Dividends were raised for 2015-16 to an interim of 13 cents a share (from 9 cents) and a final of 17 cents a share (from a final last year of 11 cents). That makes a total of 30 cents a share for the year, up a very impressive 50%, but still short of the total of 34 cents a share paid for 2014-15 (which included a 14 cents a share special dividend). Shareholders though won’t quibble very much because 30 cents is close to 34 cents. But (and isn’t there always a but?) the final dividend won’t be paid until December 1. That was after the interim dividend was announced on February 26, but not paid until May 2.

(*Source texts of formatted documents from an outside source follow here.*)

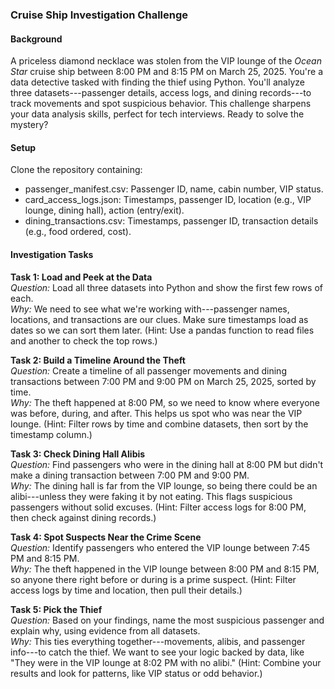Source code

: ### Cruise Ship Investigation Challenge

#### Background

A priceless diamond necklace was stolen from the VIP lounge of the *Ocean Star* cruise ship between 8:00 PM and 8:15 PM on March 25, 2025. You're a data detective tasked with finding the thief using Python. You'll analyze three datasets---passenger details, access logs, and dining records---to track movements and spot suspicious behavior. This challenge sharpens your data analysis skills, perfect for tech interviews. Ready to solve the mystery?

#### Setup

Clone the repository containing:

-   passenger_manifest.csv: Passenger ID, name, cabin number, VIP status.
-   card_access_logs.json: Timestamps, passenger ID, location (e.g., VIP lounge, dining hall), action (entry/exit).
-   dining_transactions.csv: Timestamps, passenger ID, transaction details (e.g., food ordered, cost).

#### Investigation Tasks

**Task 1: Load and Peek at the Data**\
*Question:* Load all three datasets into Python and show the first few rows of each.\
*Why:* We need to see what we're working with---passenger names, locations, and transactions are our clues. Make sure timestamps load as dates so we can sort them later. (Hint: Use a pandas function to read files and another to check the top rows.)

**Task 2: Build a Timeline Around the Theft**\
*Question:* Create a timeline of all passenger movements and dining transactions between 7:00 PM and 9:00 PM on March 25, 2025, sorted by time.\
*Why:* The theft happened at 8:00 PM, so we need to know where everyone was before, during, and after. This helps us spot who was near the VIP lounge. (Hint: Filter rows by time and combine datasets, then sort by the timestamp column.)

**Task 3: Check Dining Hall Alibis**\
*Question:* Find passengers who were in the dining hall at 8:00 PM but didn't make a dining transaction between 7:00 PM and 9:00 PM.\
*Why:* The dining hall is far from the VIP lounge, so being there could be an alibi---unless they were faking it by not eating. This flags suspicious passengers without solid excuses. (Hint: Filter access logs for 8:00 PM, then check against dining records.)

**Task 4: Spot Suspects Near the Crime Scene**\
*Question:* Identify passengers who entered the VIP lounge between 7:45 PM and 8:15 PM.\
*Why:* The theft happened in the VIP lounge between 8:00 PM and 8:15 PM, so anyone there right before or during is a prime suspect. (Hint: Filter access logs by time and location, then pull their details.)

**Task 5: Pick the Thief**\
*Question:* Based on your findings, name the most suspicious passenger and explain why, using evidence from all datasets.\
*Why:* This ties everything together---movements, alibis, and passenger info---to catch the thief. We want to see your logic backed by data, like "They were in the VIP lounge at 8:02 PM with no alibi." (Hint: Combine your results and look for patterns, like VIP status or odd behavior.)

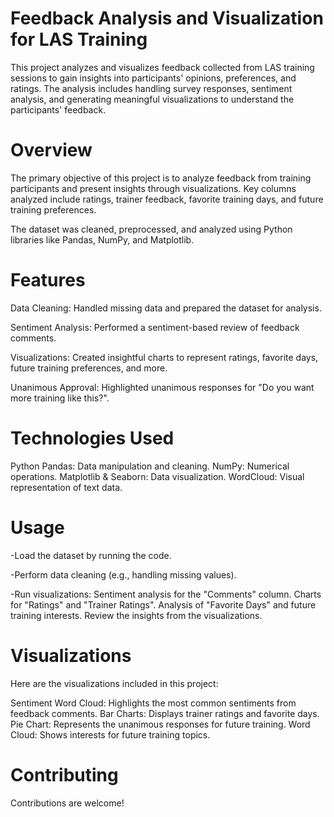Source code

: # Feedback Analysis and Visualization for LAS Training

This project analyzes and visualizes feedback collected from LAS training sessions to gain insights into participants' opinions, preferences, and ratings. The analysis includes handling survey responses, sentiment analysis, and generating meaningful visualizations to understand the participants' feedback.

# Overview

The primary objective of this project is to analyze feedback from training participants and present insights through visualizations. Key columns analyzed include ratings, trainer feedback, favorite training days, and future training preferences.

The dataset was cleaned, preprocessed, and analyzed using Python libraries like Pandas, NumPy, and Matplotlib.

# Features

Data Cleaning: Handled missing data and prepared the dataset for analysis.

Sentiment Analysis: Performed a sentiment-based review of feedback comments.

Visualizations: Created insightful charts to represent ratings, favorite days, future training preferences, and more.

Unanimous Approval: Highlighted unanimous responses for "Do you want more training like this?".

# Technologies Used

Python
Pandas: Data manipulation and cleaning.
NumPy: Numerical operations.
Matplotlib & Seaborn: Data visualization.
WordCloud: Visual representation of text data.

# Usage

-Load the dataset by running the code.

-Perform data cleaning (e.g., handling missing values).

-Run visualizations:
Sentiment analysis for the "Comments" column.
Charts for "Ratings" and "Trainer Ratings".
Analysis of "Favorite Days" and future training interests.
Review the insights from the visualizations.

# Visualizations

Here are the visualizations included in this project:

Sentiment Word Cloud: Highlights the most common sentiments from feedback comments.
Bar Charts: Displays trainer ratings and favorite days.
Pie Chart: Represents the unanimous responses for future training.
Word Cloud: Shows interests for future training topics.

# Contributing

Contributions are welcome!

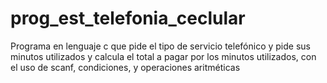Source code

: # prog_est_telefonia_ceclular
Programa en lenguaje c que pide el tipo de servicio telefónico y pide sus minutos utilizados y calcula el total a pagar por los minutos utilizados, con el uso de scanf, condiciones, y operaciones aritméticas
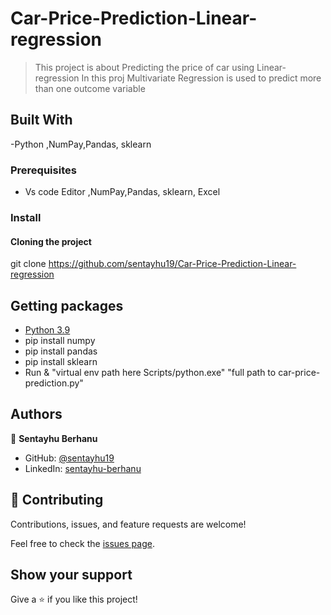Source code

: # Car-Price-Prediction-Linear-regression

> This project is about Predicting the price of car using Linear-regression
> In this proj Multivariate Regression is used to predict more than one outcome variable 


## Built With

-Python ,NumPay,Pandas, sklearn

### Prerequisites

- Vs code Editor ,NumPay,Pandas, sklearn, Excel 

### Install

#### Cloning the project

git clone https://github.com/sentayhu19/Car-Price-Prediction-Linear-regression <Your-Build-Directory>

## Getting packages
  - <a href="https://www.python.org/dev/peps/pep-0596/">Python 3.9 </a>
  - pip install numpy
  - pip install pandas 
  - pip install sklearn
  - Run & "virtual env path here Scripts/python.exe" "full path to car-price-prediction.py"

## Authors

👤 **Sentayhu Berhanu**

- GitHub: [@sentayhu19](https://github.com/sentayhu19)
- LinkedIn: [sentayhu-berhanu](https://www.linkedin.com/in/sentayhu-berhanu-6376579a/)

## 🤝 Contributing

Contributions, issues, and feature requests are welcome!

Feel free to check the [issues page](https://github.com/sentayhu19/Portfolio-setup-and-mobile-version-skeleton/issues).

## Show your support

Give a ⭐️ if you like this project!
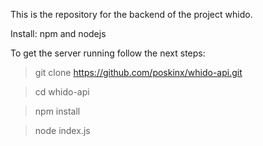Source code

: This is the repository for the backend of the project whido.

Install: npm and nodejs

To get the server running follow the next steps:

  > git clone https://github.com/poskinx/whido-api.git
  
  > cd whido-api
  
  > npm install
  
  > node index.js
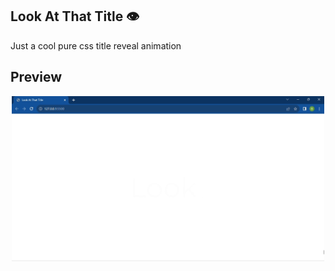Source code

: ## Look At That Title 👁 

Just a cool pure css title reveal animation 

## Preview

<div align="center">
  <img width=500px src="look.gif">
</div>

Now there is no reason for such a long delay in payment. For example, JB Hi-Fi, the biggest competitor to Gerry Harvey’s retail empire, announced its dividend on August 15 and will pay it on September 9. The Commonwealth Bank announced its final on August 10 and will pay it on September 29. And miner Independence Group yesterday said its 2 cents a share final would be paid on September 23. Gerry Harvey and others in his company can’t excuse the delay by saying the CBA is a big bank. Harvey Norman is a big retailer, with a market value of well over $5.9 billion.

JB Hi-Fi is, in fact, smaller than Harvey Norman with a market cap of less than half Harvey’s at just over $2.9 billion. And yet it managed a dividend payment period more than two months quicker than the bigger and wealthier Harvey Norman. At last report, Harvey, and his family controlled around 36% of Harvey Norman’s shares, so Harvey would argue they are in the same boat. But they don’t have to be if they are as generous about paying out dividends to shareholders as quickly as possible. After all, isn’t the fiction that shareholders are the owners of the company?